On the January 11, 1669, 500 acre of land called "Iron Mine" were patented from George Yate to Richard Snowden Sr. and Thomas Linthicum, "farmers", for 11000 lb of tobacco. Linthicum sold this land to Snowden Sr. in 1675. In 1685 King Charles (via Lord Baltimore) granted Richard Snowden Sr. 1976 acre of land on the Patuxent River (Robinhood's Forest). On this land, the Quaker Richard Snowden Sr. built the plantation "Birmingham Manor".
On August 14, 1688, Snowden Sr. acquired 800 acre called Godwell. On April 19, 1715, Snowden Sr. purchased 300 acre called "Burgess Choice". On December 10, 1715, 1000 acre of land known as "Snowden's Manor" were surveyed for Snowden Sr. near Ashton. Altogether, Richard Snowden Sr. amassed an estate worth over 2,000 pounds by 1715.

In 1719, Richard Snowden Jr. was granted 10000 acre in Maryland.

==Property==

Coat of Arms of Richard Snowden

In 1720, Richard Snowden inherited Birmingham Manor and all the accumulated lands of his father, Richard Snowden Jr. In October 1723, Snowden Hill was surveyed and granted to Richard Snowden, including 646 acre of land by the Columbia road with the West Point Branch running through it. In 1724, Richard Snowden sent workers to build a log core that became "Greenwood", north of Brookeville, Maryland establishing Sandy Spring's and Montgomery County's oldest surviving residence.
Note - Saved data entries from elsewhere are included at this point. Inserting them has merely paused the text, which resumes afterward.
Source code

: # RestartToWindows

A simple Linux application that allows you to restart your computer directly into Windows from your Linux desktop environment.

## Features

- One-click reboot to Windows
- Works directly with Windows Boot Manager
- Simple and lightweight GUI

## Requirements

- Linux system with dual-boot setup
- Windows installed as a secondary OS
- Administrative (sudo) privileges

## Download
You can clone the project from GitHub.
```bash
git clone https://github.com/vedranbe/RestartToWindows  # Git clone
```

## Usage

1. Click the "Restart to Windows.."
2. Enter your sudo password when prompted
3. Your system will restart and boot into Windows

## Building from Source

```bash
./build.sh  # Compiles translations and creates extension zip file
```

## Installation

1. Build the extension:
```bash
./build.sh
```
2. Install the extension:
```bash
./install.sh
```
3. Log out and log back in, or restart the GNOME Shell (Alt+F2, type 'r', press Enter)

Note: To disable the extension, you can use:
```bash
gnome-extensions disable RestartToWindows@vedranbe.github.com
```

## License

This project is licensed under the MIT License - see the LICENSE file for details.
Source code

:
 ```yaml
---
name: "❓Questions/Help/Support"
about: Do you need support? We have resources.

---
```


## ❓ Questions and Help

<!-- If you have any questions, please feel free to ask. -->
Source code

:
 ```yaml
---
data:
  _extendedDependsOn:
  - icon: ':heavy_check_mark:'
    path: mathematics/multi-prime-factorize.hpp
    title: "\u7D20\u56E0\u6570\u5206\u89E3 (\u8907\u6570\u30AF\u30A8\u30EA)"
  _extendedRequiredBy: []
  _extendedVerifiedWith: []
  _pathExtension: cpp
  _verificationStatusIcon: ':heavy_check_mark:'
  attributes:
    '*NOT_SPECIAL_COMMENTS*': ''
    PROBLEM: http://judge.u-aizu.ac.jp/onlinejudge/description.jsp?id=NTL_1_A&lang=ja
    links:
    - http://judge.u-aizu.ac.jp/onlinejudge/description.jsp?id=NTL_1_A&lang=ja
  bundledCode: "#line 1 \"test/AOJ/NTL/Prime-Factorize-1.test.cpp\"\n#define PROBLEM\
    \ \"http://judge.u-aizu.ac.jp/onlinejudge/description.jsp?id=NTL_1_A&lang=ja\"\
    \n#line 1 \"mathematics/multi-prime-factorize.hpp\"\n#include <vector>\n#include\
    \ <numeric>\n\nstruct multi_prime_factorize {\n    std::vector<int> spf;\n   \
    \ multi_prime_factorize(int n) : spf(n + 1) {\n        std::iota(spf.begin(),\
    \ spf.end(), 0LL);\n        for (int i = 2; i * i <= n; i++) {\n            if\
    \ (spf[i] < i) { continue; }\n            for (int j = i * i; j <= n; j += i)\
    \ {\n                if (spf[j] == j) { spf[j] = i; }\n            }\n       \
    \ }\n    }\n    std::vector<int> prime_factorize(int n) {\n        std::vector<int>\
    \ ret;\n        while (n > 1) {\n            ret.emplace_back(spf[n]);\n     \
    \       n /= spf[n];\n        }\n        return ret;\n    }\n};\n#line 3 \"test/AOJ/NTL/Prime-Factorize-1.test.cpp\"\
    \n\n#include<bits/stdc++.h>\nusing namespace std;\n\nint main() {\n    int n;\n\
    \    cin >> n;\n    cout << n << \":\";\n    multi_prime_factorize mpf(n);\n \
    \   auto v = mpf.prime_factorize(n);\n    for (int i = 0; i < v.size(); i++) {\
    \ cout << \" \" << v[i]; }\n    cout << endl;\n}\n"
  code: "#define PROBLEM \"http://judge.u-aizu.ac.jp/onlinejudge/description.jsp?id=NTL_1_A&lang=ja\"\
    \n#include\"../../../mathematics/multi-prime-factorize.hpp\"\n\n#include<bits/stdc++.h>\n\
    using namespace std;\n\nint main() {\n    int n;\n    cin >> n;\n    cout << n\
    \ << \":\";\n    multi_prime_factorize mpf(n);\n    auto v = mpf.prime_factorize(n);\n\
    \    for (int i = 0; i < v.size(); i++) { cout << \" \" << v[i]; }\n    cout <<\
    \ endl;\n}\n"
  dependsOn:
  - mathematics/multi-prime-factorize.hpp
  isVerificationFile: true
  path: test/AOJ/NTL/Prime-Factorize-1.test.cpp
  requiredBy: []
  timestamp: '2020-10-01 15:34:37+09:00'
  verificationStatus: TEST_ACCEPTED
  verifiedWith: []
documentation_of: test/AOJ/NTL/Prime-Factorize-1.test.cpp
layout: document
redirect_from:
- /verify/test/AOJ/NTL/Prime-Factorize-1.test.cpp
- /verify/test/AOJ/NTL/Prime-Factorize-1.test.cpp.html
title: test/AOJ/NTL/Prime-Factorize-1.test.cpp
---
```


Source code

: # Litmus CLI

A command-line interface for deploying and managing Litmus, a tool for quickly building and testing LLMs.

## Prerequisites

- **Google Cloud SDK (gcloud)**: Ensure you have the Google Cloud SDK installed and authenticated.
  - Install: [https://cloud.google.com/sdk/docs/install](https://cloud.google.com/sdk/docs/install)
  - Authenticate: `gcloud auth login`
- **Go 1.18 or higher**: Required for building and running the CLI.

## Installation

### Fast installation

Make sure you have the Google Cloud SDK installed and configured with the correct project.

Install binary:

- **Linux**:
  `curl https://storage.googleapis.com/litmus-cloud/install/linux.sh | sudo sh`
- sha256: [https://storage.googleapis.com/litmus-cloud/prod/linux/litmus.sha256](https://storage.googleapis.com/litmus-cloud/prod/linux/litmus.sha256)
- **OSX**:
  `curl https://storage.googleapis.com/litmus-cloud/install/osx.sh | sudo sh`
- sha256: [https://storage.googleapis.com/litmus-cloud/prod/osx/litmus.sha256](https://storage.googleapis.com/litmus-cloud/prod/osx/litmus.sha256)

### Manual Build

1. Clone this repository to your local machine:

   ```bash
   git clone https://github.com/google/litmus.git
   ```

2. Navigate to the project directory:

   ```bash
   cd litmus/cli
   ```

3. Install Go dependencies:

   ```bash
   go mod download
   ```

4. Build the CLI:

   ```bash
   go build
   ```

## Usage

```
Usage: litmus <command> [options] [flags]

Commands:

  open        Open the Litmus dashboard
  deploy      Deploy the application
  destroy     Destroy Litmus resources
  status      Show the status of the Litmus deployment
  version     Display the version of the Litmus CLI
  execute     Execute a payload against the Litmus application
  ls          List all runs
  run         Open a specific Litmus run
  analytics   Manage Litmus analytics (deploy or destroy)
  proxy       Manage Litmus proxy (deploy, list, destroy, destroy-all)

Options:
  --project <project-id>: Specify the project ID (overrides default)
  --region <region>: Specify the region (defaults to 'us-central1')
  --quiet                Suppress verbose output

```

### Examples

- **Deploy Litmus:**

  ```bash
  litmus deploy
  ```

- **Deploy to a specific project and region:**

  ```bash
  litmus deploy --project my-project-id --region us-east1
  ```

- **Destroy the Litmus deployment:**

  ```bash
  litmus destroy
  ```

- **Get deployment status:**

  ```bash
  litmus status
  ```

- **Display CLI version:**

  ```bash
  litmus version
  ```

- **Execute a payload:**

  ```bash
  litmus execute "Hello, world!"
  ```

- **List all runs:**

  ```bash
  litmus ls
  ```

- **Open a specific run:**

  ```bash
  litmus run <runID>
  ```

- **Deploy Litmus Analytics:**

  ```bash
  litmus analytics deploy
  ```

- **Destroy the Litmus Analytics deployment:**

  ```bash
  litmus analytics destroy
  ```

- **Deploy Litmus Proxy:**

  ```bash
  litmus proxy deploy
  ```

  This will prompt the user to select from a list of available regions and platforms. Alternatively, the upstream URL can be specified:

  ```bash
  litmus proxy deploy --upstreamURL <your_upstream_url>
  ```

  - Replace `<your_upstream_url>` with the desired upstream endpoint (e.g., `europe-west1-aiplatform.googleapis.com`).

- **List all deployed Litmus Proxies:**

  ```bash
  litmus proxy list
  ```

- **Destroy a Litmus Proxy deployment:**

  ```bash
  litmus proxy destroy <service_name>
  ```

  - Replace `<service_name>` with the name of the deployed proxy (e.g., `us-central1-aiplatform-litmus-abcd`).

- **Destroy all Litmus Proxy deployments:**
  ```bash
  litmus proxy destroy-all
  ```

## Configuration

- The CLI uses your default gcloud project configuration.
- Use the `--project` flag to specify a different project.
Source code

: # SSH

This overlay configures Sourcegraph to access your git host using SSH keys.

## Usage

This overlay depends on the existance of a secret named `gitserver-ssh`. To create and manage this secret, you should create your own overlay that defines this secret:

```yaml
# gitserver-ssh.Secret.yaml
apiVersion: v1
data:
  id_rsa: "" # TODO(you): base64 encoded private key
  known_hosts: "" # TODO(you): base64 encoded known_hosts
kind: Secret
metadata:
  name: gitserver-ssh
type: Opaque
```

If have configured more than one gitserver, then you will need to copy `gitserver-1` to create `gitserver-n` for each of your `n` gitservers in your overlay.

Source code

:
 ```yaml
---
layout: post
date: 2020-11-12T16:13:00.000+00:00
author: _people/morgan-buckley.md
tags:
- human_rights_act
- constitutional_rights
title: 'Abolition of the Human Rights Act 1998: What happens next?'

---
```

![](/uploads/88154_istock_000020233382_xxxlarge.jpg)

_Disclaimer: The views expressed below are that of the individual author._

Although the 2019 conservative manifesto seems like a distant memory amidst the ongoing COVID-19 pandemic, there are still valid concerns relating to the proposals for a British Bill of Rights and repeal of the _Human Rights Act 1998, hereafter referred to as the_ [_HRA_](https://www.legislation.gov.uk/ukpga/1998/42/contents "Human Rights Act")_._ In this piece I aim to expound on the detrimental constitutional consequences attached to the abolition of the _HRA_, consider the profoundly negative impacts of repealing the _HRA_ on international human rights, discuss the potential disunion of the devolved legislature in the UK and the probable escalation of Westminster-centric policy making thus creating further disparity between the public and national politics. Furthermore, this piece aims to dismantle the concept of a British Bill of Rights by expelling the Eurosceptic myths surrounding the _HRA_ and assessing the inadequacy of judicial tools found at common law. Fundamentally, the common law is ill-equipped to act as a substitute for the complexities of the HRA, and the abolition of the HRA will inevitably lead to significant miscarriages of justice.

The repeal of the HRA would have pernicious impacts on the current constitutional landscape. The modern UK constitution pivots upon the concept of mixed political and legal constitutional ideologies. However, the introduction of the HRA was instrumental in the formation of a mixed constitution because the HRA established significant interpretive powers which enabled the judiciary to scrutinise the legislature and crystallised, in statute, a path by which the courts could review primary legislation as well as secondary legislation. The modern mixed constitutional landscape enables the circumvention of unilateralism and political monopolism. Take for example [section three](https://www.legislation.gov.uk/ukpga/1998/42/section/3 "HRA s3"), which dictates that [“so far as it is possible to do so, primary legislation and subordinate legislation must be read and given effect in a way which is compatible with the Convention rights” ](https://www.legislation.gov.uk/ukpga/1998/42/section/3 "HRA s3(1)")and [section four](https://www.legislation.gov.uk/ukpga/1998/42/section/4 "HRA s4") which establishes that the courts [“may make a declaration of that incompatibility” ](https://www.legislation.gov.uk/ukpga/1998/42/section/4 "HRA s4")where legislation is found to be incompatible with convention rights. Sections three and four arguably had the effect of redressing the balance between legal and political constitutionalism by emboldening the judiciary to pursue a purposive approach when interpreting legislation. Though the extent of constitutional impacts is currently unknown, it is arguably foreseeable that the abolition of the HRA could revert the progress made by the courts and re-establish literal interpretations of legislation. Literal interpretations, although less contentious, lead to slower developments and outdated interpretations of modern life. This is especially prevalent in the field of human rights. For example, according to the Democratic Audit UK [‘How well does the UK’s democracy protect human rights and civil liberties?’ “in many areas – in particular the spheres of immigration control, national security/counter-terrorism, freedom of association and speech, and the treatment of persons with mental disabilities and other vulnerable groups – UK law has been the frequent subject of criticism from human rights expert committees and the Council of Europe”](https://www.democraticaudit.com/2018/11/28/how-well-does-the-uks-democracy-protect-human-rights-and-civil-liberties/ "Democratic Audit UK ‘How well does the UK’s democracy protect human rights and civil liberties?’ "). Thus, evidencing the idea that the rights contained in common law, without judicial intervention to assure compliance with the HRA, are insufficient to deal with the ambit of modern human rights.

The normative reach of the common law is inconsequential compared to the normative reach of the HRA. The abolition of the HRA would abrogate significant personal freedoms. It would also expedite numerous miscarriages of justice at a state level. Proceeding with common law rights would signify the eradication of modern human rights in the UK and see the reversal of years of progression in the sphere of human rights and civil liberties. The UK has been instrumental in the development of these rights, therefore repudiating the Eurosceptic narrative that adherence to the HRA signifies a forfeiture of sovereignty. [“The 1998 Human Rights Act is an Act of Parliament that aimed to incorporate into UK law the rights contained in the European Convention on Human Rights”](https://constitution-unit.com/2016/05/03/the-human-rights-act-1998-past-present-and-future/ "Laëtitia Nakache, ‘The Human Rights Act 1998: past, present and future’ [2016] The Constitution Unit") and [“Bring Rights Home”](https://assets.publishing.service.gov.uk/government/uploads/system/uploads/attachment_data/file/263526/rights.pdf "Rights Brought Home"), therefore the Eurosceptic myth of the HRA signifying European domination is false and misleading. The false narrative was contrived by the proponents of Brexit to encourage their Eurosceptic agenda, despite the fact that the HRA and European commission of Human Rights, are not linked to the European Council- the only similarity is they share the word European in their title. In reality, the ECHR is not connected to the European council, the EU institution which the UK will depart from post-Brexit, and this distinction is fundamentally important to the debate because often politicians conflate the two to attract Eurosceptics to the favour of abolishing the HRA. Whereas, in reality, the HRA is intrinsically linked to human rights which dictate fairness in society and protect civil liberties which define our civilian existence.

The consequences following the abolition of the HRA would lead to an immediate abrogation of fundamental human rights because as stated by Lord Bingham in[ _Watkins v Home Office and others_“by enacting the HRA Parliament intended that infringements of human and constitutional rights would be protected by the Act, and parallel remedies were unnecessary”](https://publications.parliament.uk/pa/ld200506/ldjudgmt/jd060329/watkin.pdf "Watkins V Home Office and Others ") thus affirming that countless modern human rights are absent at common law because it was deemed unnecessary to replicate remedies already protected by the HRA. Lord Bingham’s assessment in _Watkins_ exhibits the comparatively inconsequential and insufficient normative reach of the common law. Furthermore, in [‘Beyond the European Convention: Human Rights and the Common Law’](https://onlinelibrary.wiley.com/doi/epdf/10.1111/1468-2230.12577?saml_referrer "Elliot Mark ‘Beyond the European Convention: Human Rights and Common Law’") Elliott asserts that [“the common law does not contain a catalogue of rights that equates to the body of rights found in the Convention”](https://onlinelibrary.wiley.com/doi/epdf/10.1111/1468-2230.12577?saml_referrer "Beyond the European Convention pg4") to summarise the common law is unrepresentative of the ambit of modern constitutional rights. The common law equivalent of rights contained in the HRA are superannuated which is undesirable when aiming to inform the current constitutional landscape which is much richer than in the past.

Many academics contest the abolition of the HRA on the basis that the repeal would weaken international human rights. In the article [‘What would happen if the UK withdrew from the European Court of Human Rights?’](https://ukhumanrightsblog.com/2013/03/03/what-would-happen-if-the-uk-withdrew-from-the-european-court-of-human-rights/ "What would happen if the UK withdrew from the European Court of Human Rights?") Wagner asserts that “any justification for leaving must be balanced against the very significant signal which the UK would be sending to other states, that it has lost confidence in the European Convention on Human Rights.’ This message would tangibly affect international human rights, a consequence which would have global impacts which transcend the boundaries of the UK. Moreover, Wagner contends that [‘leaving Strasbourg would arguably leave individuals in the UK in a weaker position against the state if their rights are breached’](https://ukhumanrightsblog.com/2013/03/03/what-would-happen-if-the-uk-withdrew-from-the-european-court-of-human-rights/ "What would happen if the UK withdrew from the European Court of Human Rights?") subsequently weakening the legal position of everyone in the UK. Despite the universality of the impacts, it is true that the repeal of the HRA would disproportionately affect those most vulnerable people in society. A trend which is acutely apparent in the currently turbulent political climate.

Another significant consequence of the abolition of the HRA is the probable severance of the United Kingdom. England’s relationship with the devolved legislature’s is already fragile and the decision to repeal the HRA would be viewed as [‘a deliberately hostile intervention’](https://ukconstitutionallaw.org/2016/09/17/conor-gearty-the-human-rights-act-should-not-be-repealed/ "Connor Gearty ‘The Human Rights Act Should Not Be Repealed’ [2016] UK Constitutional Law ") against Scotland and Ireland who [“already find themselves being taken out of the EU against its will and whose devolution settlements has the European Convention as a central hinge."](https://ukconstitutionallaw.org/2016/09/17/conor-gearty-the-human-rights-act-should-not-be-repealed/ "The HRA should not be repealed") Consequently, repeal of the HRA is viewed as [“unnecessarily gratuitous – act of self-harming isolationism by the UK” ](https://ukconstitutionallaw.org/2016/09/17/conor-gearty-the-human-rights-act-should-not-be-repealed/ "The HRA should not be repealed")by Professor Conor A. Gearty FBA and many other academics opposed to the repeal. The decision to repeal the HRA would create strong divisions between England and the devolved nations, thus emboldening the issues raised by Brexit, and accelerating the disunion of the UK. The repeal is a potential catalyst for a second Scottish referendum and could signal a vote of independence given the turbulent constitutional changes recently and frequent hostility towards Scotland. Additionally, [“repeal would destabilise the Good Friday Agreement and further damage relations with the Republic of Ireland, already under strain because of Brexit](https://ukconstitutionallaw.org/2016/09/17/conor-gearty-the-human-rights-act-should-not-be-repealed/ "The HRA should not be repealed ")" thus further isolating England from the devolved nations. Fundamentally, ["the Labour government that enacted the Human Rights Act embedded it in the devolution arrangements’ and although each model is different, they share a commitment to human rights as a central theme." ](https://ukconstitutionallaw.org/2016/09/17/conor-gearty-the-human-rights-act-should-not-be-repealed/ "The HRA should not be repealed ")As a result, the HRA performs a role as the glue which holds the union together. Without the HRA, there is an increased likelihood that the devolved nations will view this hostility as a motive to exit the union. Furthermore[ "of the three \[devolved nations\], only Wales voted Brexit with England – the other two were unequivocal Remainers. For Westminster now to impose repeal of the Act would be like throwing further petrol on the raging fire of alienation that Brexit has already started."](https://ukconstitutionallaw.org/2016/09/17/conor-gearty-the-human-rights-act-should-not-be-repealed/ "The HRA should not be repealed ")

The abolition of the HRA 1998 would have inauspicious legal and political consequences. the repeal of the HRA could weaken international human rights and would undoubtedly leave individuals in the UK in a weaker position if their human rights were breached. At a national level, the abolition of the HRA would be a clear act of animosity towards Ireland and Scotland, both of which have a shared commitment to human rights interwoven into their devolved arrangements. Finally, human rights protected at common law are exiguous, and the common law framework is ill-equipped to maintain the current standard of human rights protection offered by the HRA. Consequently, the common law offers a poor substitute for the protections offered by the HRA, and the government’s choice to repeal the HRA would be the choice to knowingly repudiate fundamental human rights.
On May 19, 1729, Richard Snowden, Peter Hume, and Daniel Dulaney the Elder advertised as agents for the sale of "two hundred choice slaves" newly arrived in the South River. Snowden's ironworks employed a mixed workforce of indentured servants, convicts, and enslaved Africans.

In 1736, Snowden, Joseph Cowman, and three other partners founded the "Patuxent Iron Work Company", and built a new furnace on the site of their c. 1705 furnace (Maryland's first ironworks.) A 1753 letter by Charles Carroll of Annapolis noted that Snowden's forge was the only one in Maryland to have ore near navigable waters (i.e. the Patuxent River). In 1737 Snowden partnered with his son-in-law James Brooke to build a gristmill and biscuit factory on the Hawlings River.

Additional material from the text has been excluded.